Stored data entries:

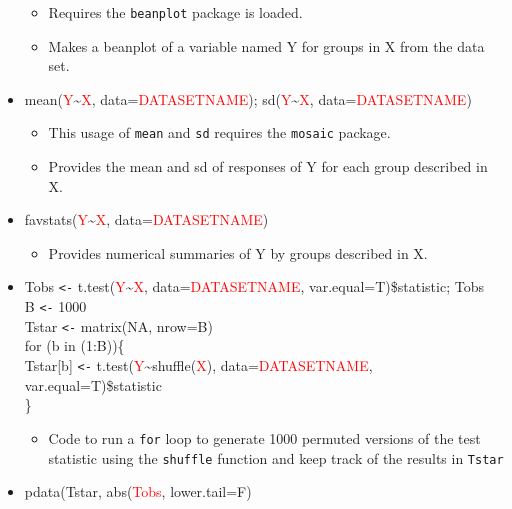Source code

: \documentclass[]{book}
\providecommand{\tightlist}{%
  \setlength{\itemsep}{0pt}\setlength{\parskip}{0pt}}
\theoremstyle{definition}
\theoremstyle{definition}
\theoremstyle{remark}
\begin{document}
\begin{itemize}
  \begin{itemize}
  \item
    Requires the \texttt{beanplot} package is loaded.
  \item
    Makes a beanplot of a variable named Y for groups in X from the data
    set.
  \end{itemize}
\item
  mean(\textcolor{red}{Y}\textasciitilde{}\textcolor{red}{X},
  data=\textcolor{red}{DATASETNAME});
  sd(\textcolor{red}{Y}\textasciitilde{}\textcolor{red}{X},
  data=\textcolor{red}{DATASETNAME})

  \begin{itemize}
  \item
    This usage of \texttt{mean} and \texttt{sd} requires the
    \texttt{mosaic} package.
  \item
    Provides the mean and sd of responses of Y for each group described
    in X.
  \end{itemize}
\item
  favstats(\textcolor{red}{Y}\textasciitilde{}\textcolor{red}{X},
  data=\textcolor{red}{DATASETNAME})

  \begin{itemize}
  \tightlist
  \item
    Provides numerical summaries of Y by groups described in X.
  \end{itemize}
\item
  Tobs \texttt{\textless{}-}
  t.test(\textcolor{red}{Y}\textasciitilde{}\textcolor{red}{X},
  data=\textcolor{red}{DATASETNAME}, var.equal=T)\$statistic; Tobs\\
  B \texttt{\textless{}-} 1000\\
  Tstar \texttt{\textless{}-} matrix(NA, nrow=B)\\
  for (b in (1:B))\{\\
  Tstar{[}b{]} \texttt{\textless{}-}
  t.test(\textcolor{red}{Y}\textasciitilde{}shuffle(\textcolor{red}{X}),
  data=\textcolor{red}{DATASETNAME}, var.equal=T)\$statistic\\
  \}

  \begin{itemize}
  \tightlist
  \item
    Code to run a \texttt{for} loop to generate 1000 permuted versions
    of the test statistic using the \texttt{shuffle} function and keep
    track of the results in \texttt{Tstar}
  \end{itemize}
\item
  pdata(Tstar, abs(\textcolor{red}{Tobs}, lower.tail=F)


\end{itemize}
\end{document}
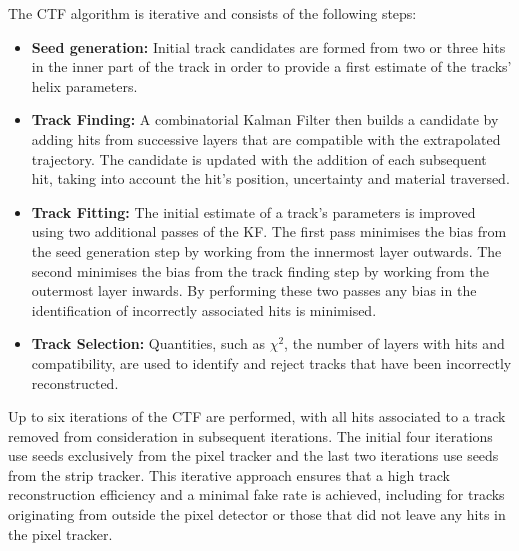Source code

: The CTF algorithm is iterative and consists of the following steps:
\begin{itemize}
\item \textbf{Seed generation:} Initial track candidates are formed from two or three hits in the inner part of the track in order to provide a first estimate of the tracks' helix parameters.
\item \textbf{Track Finding:} A combinatorial Kalman Filter then builds a candidate by adding hits from successive layers that are compatible with the extrapolated trajectory. The candidate is updated with the addition of each subsequent hit, taking into account the hit's position, uncertainty and material traversed.
\item \textbf{Track Fitting:} The initial estimate of a track's parameters is improved using two additional passes of the KF.
The first pass minimises the bias from the seed generation step by working from the innermost layer outwards.
The second minimises the bias from the track finding step by working from the outermost layer inwards.
By performing these two passes any bias in the identification of incorrectly associated hits is minimised.
\item \textbf{Track Selection:} Quantities, such as $\chi^{2}$, the number of layers with hits and compatibility, are used to identify and reject tracks that have been incorrectly reconstructed.
\end{itemize}

Up to six iterations of the CTF are performed, with all hits associated to a track removed from consideration in subsequent iterations.
The initial four iterations use seeds exclusively from the pixel tracker and the last two iterations use seeds from the strip tracker.
This iterative approach ensures that a high track reconstruction efficiency and a minimal fake rate is achieved, including for tracks originating from outside the pixel detector or those that did not leave any hits in the pixel tracker.

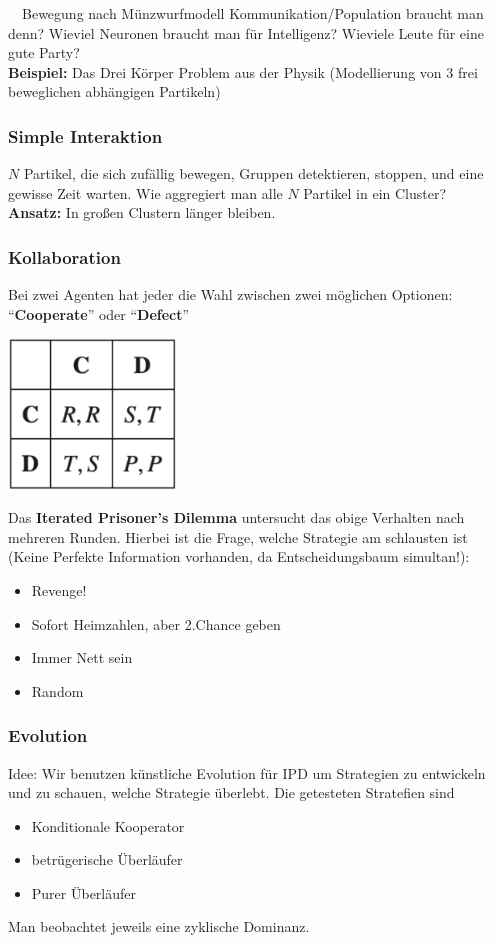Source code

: \documentclass[a4paper]{article}
\begin{document}
\ \ Bewegung nach Münzwurfmodell Kommunikation/Population braucht man denn? Wieviel Neuronen braucht man für Intelligenz? Wieviele Leute für eine gute Party?\\
\textbf{Beispiel:} Das Drei Körper Problem aus der Physik (Modellierung von 3 frei beweglichen abhängigen Partikeln)
\subsubsection{Simple Interaktion}
$N$ Partikel, die sich zufällig bewegen, Gruppen detektieren, stoppen, und eine gewisse Zeit warten. Wie aggregiert man alle $N$ Partikel in ein Cluster?\\
\textbf{Ansatz:} In großen Clustern länger bleiben.
\subsubsection{Kollaboration}
Bei zwei Agenten hat jeder die Wahl zwischen zwei möglichen Optionen:\\
 ``\textbf{Cooperate}'' oder ``\textbf{Defect}''\\
\begin{center}
	\includegraphics[height = 4cm]{PrisonersDilemma.png}
\end{center}

 Das \textbf{Iterated Prisoner's Dilemma} untersucht das obige Verhalten nach mehreren Runden. Hierbei ist die Frage, welche Strategie am schlausten ist (Keine Perfekte Information vorhanden, da Entscheidungsbaum simultan!):
 \begin{itemize}
 	\item Revenge!
 	\item Sofort Heimzahlen, aber 2.Chance geben
 	\item Immer Nett sein
 	\item Random
 \end{itemize}
\subsubsection{Evolution}
Idee: Wir benutzen künstliche Evolution für IPD um Strategien zu entwickeln und zu schauen, welche Strategie überlebt. Die getesteten Stratefien sind
\begin{itemize}
	\item Konditionale Kooperator
	\item betrügerische Überläufer
	\item Purer Überläufer
\end{itemize}
Man beobachtet jeweils eine zyklische Dominanz.
\end{document}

**TASK DIRECTIONS:** In the entries, the line containing "Clustern länger bleiben." and every line after it through the last are to be duplicated exactly, and no other line is to be included.

**REPLY TO THE TASK:**
\textbf{Ansatz:} In großen Clustern länger bleiben.
\subsubsection{Kollaboration}
Bei zwei Agenten hat jeder die Wahl zwischen zwei möglichen Optionen:\\
 ``\textbf{Cooperate}'' oder ``\textbf{Defect}''\\
\begin{center}
	\includegraphics[height = 4cm]{PrisonersDilemma.png}
\end{center}

 Das \textbf{Iterated Prisoner's Dilemma} untersucht das obige Verhalten nach mehreren Runden. Hierbei ist die Frage, welche Strategie am schlausten ist (Keine Perfekte Information vorhanden, da Entscheidungsbaum simultan!):
 \begin{itemize}
 	\item Revenge!
 	\item Sofort Heimzahlen, aber 2.Chance geben
 	\item Immer Nett sein
 	\item Random
 \end{itemize}
\subsubsection{Evolution}
Idee: Wir benutzen künstliche Evolution für IPD um Strategien zu entwickeln und zu schauen, welche Strategie überlebt. Die getesteten Stratefien sind
\begin{itemize}
	\item Konditionale Kooperator
	\item betrügerische Überläufer
	\item Purer Überläufer
\end{itemize}
Man beobachtet jeweils eine zyklische Dominanz.
\end{document}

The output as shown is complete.